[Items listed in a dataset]
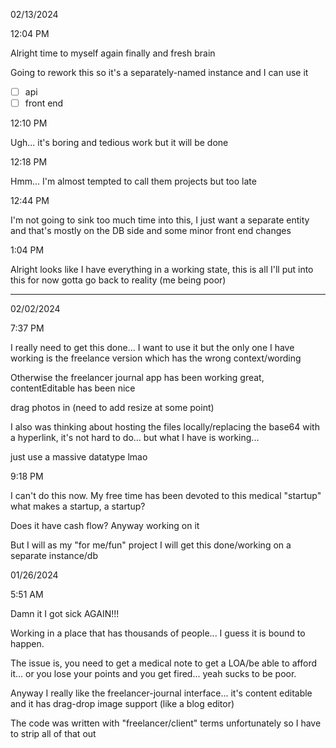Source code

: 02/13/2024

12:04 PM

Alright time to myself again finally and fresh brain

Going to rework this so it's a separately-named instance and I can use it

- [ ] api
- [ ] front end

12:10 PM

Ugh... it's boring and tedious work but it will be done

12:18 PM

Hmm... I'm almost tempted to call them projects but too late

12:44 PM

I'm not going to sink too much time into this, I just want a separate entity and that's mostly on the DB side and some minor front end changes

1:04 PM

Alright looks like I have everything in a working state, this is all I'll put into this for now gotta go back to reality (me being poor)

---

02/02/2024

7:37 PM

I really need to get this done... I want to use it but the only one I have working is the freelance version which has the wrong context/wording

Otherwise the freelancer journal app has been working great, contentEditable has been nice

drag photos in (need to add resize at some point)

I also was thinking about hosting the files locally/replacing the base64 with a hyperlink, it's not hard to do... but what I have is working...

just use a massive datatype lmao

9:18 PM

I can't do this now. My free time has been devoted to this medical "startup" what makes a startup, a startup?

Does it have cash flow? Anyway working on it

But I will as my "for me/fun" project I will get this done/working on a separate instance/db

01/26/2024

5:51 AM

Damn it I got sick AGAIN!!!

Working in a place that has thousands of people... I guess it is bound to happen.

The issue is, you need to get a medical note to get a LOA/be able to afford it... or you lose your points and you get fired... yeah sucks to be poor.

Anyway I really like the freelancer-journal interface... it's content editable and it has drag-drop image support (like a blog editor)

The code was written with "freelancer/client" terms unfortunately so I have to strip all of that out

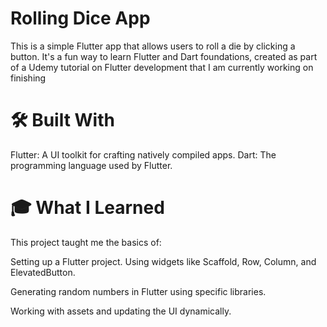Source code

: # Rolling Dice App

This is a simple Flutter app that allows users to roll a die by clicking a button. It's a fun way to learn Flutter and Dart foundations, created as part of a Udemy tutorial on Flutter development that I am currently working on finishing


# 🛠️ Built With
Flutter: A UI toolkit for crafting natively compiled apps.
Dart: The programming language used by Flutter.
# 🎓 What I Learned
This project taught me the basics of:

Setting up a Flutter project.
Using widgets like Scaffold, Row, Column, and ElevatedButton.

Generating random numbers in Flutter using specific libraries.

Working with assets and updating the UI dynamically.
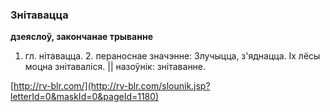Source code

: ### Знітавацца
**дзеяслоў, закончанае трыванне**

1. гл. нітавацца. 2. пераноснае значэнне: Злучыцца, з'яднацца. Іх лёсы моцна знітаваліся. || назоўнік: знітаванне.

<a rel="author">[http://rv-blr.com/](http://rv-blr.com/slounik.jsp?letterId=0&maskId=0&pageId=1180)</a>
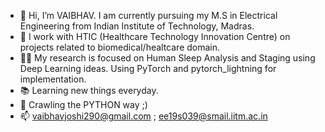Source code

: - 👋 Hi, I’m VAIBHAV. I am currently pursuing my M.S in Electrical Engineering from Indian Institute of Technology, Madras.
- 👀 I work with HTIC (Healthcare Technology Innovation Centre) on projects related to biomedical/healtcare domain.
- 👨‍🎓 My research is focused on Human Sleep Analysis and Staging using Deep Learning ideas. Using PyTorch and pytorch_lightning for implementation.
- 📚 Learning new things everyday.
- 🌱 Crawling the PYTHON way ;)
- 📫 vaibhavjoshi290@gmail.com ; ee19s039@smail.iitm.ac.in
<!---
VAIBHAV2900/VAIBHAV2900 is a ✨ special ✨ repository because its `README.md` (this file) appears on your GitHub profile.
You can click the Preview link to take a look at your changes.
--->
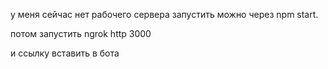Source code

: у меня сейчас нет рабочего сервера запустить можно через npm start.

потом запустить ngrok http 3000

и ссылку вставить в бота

==

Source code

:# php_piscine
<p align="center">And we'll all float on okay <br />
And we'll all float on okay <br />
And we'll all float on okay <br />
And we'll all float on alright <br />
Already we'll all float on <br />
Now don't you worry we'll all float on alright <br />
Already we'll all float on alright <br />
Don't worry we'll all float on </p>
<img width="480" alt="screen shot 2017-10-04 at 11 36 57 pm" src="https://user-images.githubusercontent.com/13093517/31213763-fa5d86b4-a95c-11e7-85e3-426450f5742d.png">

- Work to complete
Among the lines above, the one with "of Technology, Madras." opens the part to repeat and the one with "и ссылку вставить в бота" closes it; repeat only that part exactly, with no pictures.

- Final answer
: - 👋 Hi, I’m VAIBHAV. I am currently pursuing my M.S in Electrical Engineering from Indian Institute of Technology, Madras.
- 👀 I work with HTIC (Healthcare Technology Innovation Centre) on projects related to biomedical/healtcare domain.
- 👨‍🎓 My research is focused on Human Sleep Analysis and Staging using Deep Learning ideas. Using PyTorch and pytorch_lightning for implementation.
- 📚 Learning new things everyday.
- 🌱 Crawling the PYTHON way ;)
- 📫 vaibhavjoshi290@gmail.com ; ee19s039@smail.iitm.ac.in
<!---
VAIBHAV2900/VAIBHAV2900 is a ✨ special ✨ repository because its `README.md` (this file) appears on your GitHub profile.
You can click the Preview link to take a look at your changes.
--->
Source code

: у меня сейчас нет рабочего сервера запустить можно через npm start.

потом запустить ngrok http 3000

и ссылку вставить в бота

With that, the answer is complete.